“Colombia rechaza la decisión del gobierno ecuatoriano y nivelaría al 100% el arancel a importaciones provenientes de ese país. Nos vemos forzados a modificar el Decreto 170 y nivelarlo con la nueva tarifa planteada por Ecuador”, afirmó Morales.
En la víspera, el gobierno de Daniel Noboa había llevado los aranceles del 50% al 100%, esbozando el mismo argumento de la falta de cooperación de Bogotá en la lucha contra el crimen en la frontera común, aunque la decisión coincidió con los dichos recientes de Petro sobre el encarcelamiento del exvicepresidente Jorge Glas, a quien considera un “preso político”.

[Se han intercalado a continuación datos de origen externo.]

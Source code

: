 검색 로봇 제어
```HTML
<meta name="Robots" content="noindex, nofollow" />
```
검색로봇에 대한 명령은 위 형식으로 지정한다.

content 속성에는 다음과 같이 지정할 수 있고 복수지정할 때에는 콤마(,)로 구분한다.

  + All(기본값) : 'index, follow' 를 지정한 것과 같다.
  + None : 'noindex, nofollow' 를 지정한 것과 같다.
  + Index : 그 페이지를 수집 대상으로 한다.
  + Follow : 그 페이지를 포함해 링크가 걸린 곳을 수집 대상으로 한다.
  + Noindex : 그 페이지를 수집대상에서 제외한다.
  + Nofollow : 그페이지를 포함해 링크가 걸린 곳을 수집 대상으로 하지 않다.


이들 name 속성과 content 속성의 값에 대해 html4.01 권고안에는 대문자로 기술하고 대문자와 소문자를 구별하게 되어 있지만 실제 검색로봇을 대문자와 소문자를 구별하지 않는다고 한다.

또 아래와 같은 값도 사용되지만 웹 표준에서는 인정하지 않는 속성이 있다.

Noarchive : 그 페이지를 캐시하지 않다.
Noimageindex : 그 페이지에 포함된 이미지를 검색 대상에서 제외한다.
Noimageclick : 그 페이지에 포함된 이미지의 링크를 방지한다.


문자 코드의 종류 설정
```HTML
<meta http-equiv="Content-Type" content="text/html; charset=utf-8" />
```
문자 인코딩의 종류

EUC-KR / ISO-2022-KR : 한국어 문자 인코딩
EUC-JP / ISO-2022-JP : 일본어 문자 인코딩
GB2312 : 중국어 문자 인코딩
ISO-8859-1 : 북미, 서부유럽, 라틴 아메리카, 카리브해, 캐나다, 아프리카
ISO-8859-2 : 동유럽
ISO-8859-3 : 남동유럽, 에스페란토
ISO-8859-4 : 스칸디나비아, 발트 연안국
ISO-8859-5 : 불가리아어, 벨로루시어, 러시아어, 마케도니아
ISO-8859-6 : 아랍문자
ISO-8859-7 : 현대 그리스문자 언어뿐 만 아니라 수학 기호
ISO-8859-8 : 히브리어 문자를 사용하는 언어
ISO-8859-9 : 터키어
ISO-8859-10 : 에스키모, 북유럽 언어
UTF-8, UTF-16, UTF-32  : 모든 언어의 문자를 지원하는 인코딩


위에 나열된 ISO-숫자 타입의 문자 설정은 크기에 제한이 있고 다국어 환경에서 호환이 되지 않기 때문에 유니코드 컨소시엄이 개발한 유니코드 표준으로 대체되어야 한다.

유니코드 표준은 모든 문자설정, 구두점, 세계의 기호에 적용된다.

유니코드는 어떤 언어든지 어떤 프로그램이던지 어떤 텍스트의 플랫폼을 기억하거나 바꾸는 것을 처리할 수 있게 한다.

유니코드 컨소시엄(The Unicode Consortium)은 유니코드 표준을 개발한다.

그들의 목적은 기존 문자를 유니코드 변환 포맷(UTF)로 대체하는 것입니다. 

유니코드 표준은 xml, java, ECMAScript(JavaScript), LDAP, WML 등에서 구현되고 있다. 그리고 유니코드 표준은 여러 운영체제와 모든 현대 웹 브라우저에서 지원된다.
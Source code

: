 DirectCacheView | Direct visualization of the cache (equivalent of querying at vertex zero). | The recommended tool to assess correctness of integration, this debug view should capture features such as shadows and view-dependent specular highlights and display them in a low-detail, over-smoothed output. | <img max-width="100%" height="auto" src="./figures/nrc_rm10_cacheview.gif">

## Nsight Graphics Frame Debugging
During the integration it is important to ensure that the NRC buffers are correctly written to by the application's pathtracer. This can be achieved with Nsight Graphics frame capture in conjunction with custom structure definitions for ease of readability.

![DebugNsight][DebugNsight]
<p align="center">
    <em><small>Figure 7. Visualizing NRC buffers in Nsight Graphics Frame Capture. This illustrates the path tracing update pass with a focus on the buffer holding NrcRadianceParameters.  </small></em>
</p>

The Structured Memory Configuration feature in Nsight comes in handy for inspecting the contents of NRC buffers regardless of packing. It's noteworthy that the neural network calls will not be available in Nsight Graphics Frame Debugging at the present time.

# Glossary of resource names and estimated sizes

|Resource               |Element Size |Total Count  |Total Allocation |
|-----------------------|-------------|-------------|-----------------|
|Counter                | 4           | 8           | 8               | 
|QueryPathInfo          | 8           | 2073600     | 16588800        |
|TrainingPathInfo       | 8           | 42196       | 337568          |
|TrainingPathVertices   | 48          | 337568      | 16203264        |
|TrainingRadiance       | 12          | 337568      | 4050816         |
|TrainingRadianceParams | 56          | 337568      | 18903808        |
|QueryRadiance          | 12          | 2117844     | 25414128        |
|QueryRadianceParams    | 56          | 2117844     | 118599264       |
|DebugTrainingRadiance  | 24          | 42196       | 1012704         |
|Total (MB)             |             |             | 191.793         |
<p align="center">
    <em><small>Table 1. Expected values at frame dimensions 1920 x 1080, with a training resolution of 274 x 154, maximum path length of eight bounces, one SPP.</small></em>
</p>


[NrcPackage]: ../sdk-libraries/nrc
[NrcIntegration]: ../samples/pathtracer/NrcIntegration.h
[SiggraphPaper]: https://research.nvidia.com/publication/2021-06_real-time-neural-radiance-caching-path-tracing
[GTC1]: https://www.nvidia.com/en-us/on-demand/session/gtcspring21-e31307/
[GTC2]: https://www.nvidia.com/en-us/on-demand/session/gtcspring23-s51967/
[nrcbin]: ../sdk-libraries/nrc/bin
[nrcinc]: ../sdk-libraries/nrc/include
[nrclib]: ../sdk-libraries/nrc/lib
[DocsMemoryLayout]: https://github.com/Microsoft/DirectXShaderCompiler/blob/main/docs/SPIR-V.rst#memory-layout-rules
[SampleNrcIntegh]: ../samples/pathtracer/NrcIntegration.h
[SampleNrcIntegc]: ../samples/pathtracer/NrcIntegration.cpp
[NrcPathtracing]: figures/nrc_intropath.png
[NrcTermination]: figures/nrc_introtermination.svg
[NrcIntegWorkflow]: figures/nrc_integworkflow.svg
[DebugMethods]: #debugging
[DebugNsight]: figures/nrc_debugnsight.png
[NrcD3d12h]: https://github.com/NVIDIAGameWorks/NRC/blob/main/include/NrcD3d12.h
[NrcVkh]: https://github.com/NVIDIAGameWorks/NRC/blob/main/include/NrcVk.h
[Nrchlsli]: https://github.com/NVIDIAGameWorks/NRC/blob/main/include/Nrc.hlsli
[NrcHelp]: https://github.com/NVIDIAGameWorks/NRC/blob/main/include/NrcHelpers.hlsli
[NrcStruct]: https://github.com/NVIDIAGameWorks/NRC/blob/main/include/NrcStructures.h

“Desde el gobierno del presidente Petro hemos agotado todos los esfuerzos diplomáticos y mantenido abiertos los canales del diálogo con el gobierno de Ecuador, buscando una salida que beneficie a los dos países, a los empresarios, pero sobre todo a las comunidades de ambos lados de la frontera”, afirmó la ministra de Comercio.
En enero, cuando Noboa decidió acudir al modelo de Donald Trump de imponer sus intereses con el aumento de aranceles, bajo el argumento de la seguridad, Colombia respondió con la misma moneda y sumó la prohibición de venderle energía eléctrica a su vecino, que está a las puertas de una crisis energética.
Al principio fue el 30%, luego el 50% y en la víspera Noboa apostó por un alza del 100% a los aranceles, llevando al traste una relación económica orgánica y de buena vecindad que el año pasado generó un intercambio comercial de 2.481 millones de dólares.
Del lado colombiano, un total de 2.810 empresas exportan sus productos a Ecuador; del otro lado de la frontera, son 902 las compañías ecuatorianas las que despachan a Colombia.
Los voceros gremiales colombianos han rogado a las partes encauzar las relaciones y ponerle fin a la “guerra comercial”, pero de nada han servido las reuniones y encuentros entre los funcionarios de ambos países.
“El incremento al 100% de los aranceles en el Ecuador significa un cierre total de las puertas comerciales con Colombia; eso significaría una debacle económica sin precedentes en Pasto, en Ipiales y el departamento de Nariño. Por eso se hace urgente la reunión binacional con presencia de los dos presidentes y que entiendan ellos que esto es un problema entre países hermanos”, reclamó hoy Nicolás Toro, alcalde del fronterizo municipio de Pasto (sur).
Javier Díaz, presidente de la Asociación Nacional de Comercio Exterior (Analdex), vaticinó que el distanciamiento entre los dos países es posible que se extienda hasta mediados de año, cuando Petro deje el cargo y llegue un nuevo gobierno a la Casa de Nariño, sede presidencial.
“El presidente Noboa ha dicho que esto solo se arreglará después de agosto, es decir, él no va a negociar con el gobierno Petro. Ahí hay un conflicto político entre los dos presidentes, que se volvió un tema personal, pero las consecuencias las están pagando los empresarios de ambos países y los consumidores”, afirmó Díaz.
Petro acusó a Noboa de insultar a su gobierno, al advertir que bajo su mandato “la tasa de homicidios se ha desplomado” en los departamentos fronterizos de Nariño y Putumayo, está en marcha un programa de sustitución de cultivos ilícitos y al señalar que la violencia “más alta de Ecuador” se produce lejos de la línea limítrofe con su país, “en la ruta de la cocaína de Perú hasta sus puertos”.
“Mi ayuda a Ecuador ha sido dar energía eléctrica cuando se ha necesitado y no quiero que por debilidades de carácter se derrame la sangre del pueblo del Libertador y se ensucie la tricolor de la libertad”, afirmó el mandatario colombiano, que ha decidido tocar las puertas del Mercosur, en busca de nuevos socios comerciales. (ANSA).